◆ ACTIVITY
Keep to one stretch of the data below, the lines from the one with "## Épinglé Sur White Lie Party Gift Ideas" up to and including the one with "## White Lie Party Quote", and return that stretch exactly.

◆ DATA TO USE
━━━━━━━━━━

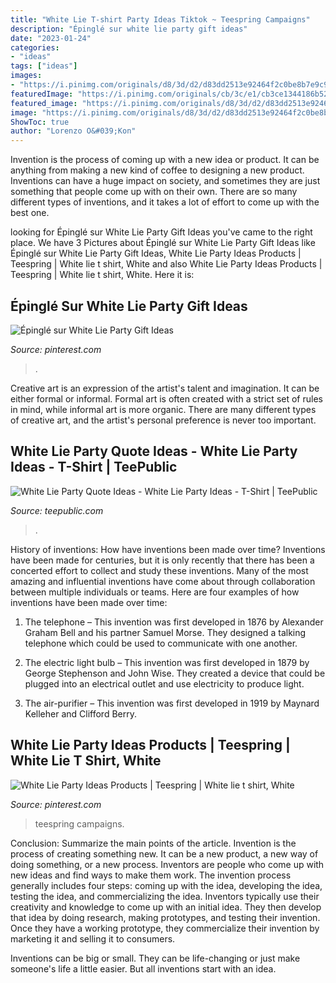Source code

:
 ```yaml
---
title: "White Lie T-shirt Party Ideas Tiktok ~ Teespring Campaigns"
description: "Épinglé sur white lie party gift ideas"
date: "2023-01-24"
categories:
- "ideas"
tags: ["ideas"]
images:
- "https://i.pinimg.com/originals/d8/3d/d2/d83dd2513e92464f2c0be8b7e9c93d05.png"
featuredImage: "https://i.pinimg.com/originals/cb/3c/e1/cb3ce1344186b52a4a1490c3ddff2e85.jpg"
featured_image: "https://i.pinimg.com/originals/d8/3d/d2/d83dd2513e92464f2c0be8b7e9c93d05.png"
image: "https://i.pinimg.com/originals/d8/3d/d2/d83dd2513e92464f2c0be8b7e9c93d05.png"
ShowToc: true
author: "Lorenzo O&#039;Kon"
---
```



Invention is the process of coming up with a new idea or product. It can be anything from making a new kind of coffee to designing a new product. Inventions can have a huge impact on society, and sometimes they are just something that people come up with on their own. There are so many different types of inventions, and it takes a lot of effort to come up with the best one.

	

		
looking for Épinglé sur White Lie Party Gift Ideas you've came to the right place. We have 3 Pictures about Épinglé sur White Lie Party Gift Ideas like Épinglé sur White Lie Party Gift Ideas, White Lie Party Ideas Products | Teespring | White lie t shirt, White and also White Lie Party Ideas Products | Teespring | White lie t shirt, White. Here it is:
		
    
## Épinglé Sur White Lie Party Gift Ideas

<img loading=lazy src="https://i.pinimg.com/originals/d8/3d/d2/d83dd2513e92464f2c0be8b7e9c93d05.png" onerror="this.onerror=null;this.src='https://tse4.mm.bing.net/th?id=OIP.3RxDo2M8_MPQ7pdnSk0BPQHaJ4&amp;pid=15.1';" alt="Épinglé sur White Lie Party Gift Ideas">

_Source: pinterest.com_

>. 

	

Creative art is an expression of the artist's talent and imagination. It can be either formal or informal. Formal art is often created with a strict set of rules in mind, while informal art is more organic. There are many different types of creative art, and the artist's personal preference is never too important.

    
## White Lie Party Quote Ideas - White Lie Party Ideas - T-Shirt | TeePublic

<img loading=lazy src="https://res.cloudinary.com/teepublic/image/private/s--kOMLJ08Z--/t_Preview/b_rgb:ffffff,c_limit,f_jpg,h_630,q_90,w_630/v1600716654/production/designs/14253920_0.jpg" onerror="this.onerror=null;this.src='https://tse4.mm.bing.net/th?id=OIP.O9B_fISxFlACSV0reMY-BQHaHa&amp;pid=15.1';" alt="White Lie Party Quote Ideas - White Lie Party Ideas - T-Shirt | TeePublic">

_Source: teepublic.com_

>. 

	

History of inventions: How have inventions been made over time?
Inventions have been made for centuries, but it is only recently that there has been a concerted effort to collect and study these inventions. Many of the most amazing and influential inventions have come about through collaboration between multiple individuals or teams. Here are four examples of how inventions have been made over time:

1) The telephone – This invention was first developed in 1876 by Alexander Graham Bell and his partner Samuel Morse. They designed a talking telephone which could be used to communicate with one another.

2) The electric light bulb – This invention was first developed in 1879 by George Stephenson and John Wise. They created a device that could be plugged into an electrical outlet and use electricity to produce light.

3) The air-purifier – This invention was first developed in 1919 by Maynard Kelleher and Clifford Berry.

    
## White Lie Party Ideas Products | Teespring | White Lie T Shirt, White

<img loading=lazy src="https://i.pinimg.com/originals/cb/3c/e1/cb3ce1344186b52a4a1490c3ddff2e85.jpg" onerror="this.onerror=null;this.src='https://tse3.mm.bing.net/th?id=OIP.qoT1vhccOct9I053cU2mdgHaHa&amp;pid=15.1';" alt="White Lie Party Ideas Products | Teespring | White lie t shirt, White">

_Source: pinterest.com_

>teespring campaigns. 

	

Conclusion: Summarize the main points of the article.
Invention is the process of creating something new. It can be a new product, a new way of doing something, or a new process. Inventors are people who come up with new ideas and find ways to make them work.
The invention process generally includes four steps: coming up with the idea, developing the idea, testing the idea, and commercializing the idea. Inventors typically use their creativity and knowledge to come up with an initial idea. They then develop that idea by doing research, making prototypes, and testing their invention. Once they have a working prototype, they commercialize their invention by marketing it and selling it to consumers.

Inventions can be big or small. They can be life-changing or just make someone's life a little easier. But all inventions start with an idea.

━━━━━━━━━━

◆ SOLUTION FOR THIS PROBLEM
## Épinglé Sur White Lie Party Gift Ideas

<img loading=lazy src="https://i.pinimg.com/originals/d8/3d/d2/d83dd2513e92464f2c0be8b7e9c93d05.png" onerror="this.onerror=null;this.src='https://tse4.mm.bing.net/th?id=OIP.3RxDo2M8_MPQ7pdnSk0BPQHaJ4&amp;pid=15.1';" alt="Épinglé sur White Lie Party Gift Ideas">

_Source: pinterest.com_

>. 

	

Creative art is an expression of the artist's talent and imagination. It can be either formal or informal. Formal art is often created with a strict set of rules in mind, while informal art is more organic. There are many different types of creative art, and the artist's personal preference is never too important.

    
## White Lie Party Quote Ideas - White Lie Party Ideas - T-Shirt | TeePublic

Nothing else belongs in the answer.